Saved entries
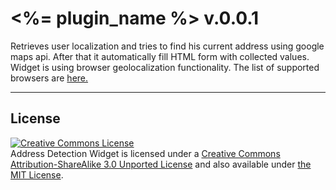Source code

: <%= plugin_name %> v.0.0.1
===================

Retrieves user localization and tries to find his current address using google maps api. After that it automatically fill HTML form with collected values. Widget is using browser geolocalization functionality. The list of supported browsers are [here.](http://caniuse.com/#feat=geolocation) 

----------



License
--------------

<a rel="license" href="http://creativecommons.org/licenses/by-sa/3.0/"><img alt="Creative Commons License" style="border-width:0" src="http://i.creativecommons.org/l/by-sa/3.0/88x31.png" /></a><br /><span xmlns:dct="http://purl.org/dc/terms/" property="dct:title">Address Detection Widget</span> is licensed under a <a rel="license" href="http://creativecommons.org/licenses/by-sa/3.0/">Creative Commons Attribution-ShareAlike 3.0 Unported License</a> and also available under [the MIT License](LICENSE.txt).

• _WHAT TO DO_
All records above need to be returned exactly. Omit the pictures.

• _WRITTEN RESPONSE_
Source code

: <%= plugin_name %> v.0.0.1
===================

Retrieves user localization and tries to find his current address using google maps api. After that it automatically fill HTML form with collected values. Widget is using browser geolocalization functionality. The list of supported browsers are [here.](http://caniuse.com/#feat=geolocation) 

----------



License
--------------

<a rel="license" href="http://creativecommons.org/licenses/by-sa/3.0/"><img alt="Creative Commons License" style="border-width:0" src="http://i.creativecommons.org/l/by-sa/3.0/88x31.png" /></a><br /><span xmlns:dct="http://purl.org/dc/terms/" property="dct:title">Address Detection Widget</span> is licensed under a <a rel="license" href="http://creativecommons.org/licenses/by-sa/3.0/">Creative Commons Attribution-ShareAlike 3.0 Unported License</a> and also available under [the MIT License](LICENSE.txt).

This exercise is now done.